_EXERCISE DETAILS_: Within the listing below, filter for "backends" and copy every matching line.

_THE DATA_:

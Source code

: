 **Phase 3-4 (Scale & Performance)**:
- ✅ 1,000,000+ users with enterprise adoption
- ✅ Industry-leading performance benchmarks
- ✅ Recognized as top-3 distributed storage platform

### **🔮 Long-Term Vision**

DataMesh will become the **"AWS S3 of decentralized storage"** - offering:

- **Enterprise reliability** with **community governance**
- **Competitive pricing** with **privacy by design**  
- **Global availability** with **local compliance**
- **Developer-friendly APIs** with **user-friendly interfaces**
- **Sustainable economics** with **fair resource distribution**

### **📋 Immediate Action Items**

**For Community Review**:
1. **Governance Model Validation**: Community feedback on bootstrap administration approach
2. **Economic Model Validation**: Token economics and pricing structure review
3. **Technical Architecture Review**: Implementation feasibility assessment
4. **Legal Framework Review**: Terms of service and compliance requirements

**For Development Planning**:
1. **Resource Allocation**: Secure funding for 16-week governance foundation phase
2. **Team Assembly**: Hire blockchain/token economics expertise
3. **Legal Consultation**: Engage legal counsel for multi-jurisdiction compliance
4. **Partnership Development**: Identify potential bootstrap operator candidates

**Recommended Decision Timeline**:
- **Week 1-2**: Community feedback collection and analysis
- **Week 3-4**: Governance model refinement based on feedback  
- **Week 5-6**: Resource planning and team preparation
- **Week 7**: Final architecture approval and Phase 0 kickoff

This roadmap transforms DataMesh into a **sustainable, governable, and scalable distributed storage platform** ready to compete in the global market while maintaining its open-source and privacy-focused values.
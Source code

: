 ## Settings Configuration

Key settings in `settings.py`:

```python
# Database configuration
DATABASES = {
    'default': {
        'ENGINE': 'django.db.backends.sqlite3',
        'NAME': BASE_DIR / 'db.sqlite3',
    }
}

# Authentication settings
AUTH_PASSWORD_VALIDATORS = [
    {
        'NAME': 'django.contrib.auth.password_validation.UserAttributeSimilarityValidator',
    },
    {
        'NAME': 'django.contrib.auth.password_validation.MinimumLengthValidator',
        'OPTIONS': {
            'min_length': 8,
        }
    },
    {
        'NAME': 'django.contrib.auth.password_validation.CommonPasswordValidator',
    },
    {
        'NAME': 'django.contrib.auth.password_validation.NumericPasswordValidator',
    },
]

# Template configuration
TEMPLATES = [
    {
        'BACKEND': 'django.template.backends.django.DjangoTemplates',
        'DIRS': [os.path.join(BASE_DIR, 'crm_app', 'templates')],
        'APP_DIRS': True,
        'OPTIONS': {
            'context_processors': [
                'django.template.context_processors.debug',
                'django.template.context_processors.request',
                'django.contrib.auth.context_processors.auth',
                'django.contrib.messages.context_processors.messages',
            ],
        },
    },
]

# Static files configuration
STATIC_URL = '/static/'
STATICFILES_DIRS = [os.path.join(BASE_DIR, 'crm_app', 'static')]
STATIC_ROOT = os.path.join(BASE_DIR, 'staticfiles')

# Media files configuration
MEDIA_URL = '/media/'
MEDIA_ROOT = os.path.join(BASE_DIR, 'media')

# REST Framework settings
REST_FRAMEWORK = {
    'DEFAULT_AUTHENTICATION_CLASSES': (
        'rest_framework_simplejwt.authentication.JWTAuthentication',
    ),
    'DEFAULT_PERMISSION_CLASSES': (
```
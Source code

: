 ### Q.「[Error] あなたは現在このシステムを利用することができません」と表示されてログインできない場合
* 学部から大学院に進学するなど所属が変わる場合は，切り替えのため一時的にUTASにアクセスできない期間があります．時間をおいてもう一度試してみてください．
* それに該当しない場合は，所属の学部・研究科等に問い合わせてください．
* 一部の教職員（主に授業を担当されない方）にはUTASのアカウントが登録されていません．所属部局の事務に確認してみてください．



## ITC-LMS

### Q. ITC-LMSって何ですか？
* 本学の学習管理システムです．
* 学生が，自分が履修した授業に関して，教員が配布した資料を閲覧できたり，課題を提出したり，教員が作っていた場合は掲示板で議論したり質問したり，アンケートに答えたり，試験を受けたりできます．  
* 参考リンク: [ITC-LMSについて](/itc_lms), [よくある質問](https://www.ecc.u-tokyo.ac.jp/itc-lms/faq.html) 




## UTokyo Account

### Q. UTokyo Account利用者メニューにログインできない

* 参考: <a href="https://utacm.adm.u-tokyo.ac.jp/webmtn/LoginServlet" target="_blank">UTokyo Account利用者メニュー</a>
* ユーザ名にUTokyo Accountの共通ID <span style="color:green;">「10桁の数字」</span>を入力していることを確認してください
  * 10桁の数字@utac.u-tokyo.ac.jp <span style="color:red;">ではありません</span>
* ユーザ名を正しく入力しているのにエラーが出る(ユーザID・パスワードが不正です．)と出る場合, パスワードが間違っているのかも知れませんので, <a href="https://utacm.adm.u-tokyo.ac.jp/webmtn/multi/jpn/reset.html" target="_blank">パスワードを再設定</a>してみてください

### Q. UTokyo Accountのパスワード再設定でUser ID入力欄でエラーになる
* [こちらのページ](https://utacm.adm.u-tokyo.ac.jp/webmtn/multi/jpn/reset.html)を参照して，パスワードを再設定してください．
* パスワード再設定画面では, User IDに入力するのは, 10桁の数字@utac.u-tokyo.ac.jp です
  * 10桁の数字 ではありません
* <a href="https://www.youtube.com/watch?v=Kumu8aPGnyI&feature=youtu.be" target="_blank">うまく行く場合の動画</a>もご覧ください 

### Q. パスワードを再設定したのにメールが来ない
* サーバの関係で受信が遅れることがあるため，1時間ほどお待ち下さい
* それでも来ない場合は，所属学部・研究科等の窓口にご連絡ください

_RESULT BELOW_:
        'ENGINE': 'django.db.backends.sqlite3',
        'BACKEND': 'django.template.backends.django.DjangoTemplates',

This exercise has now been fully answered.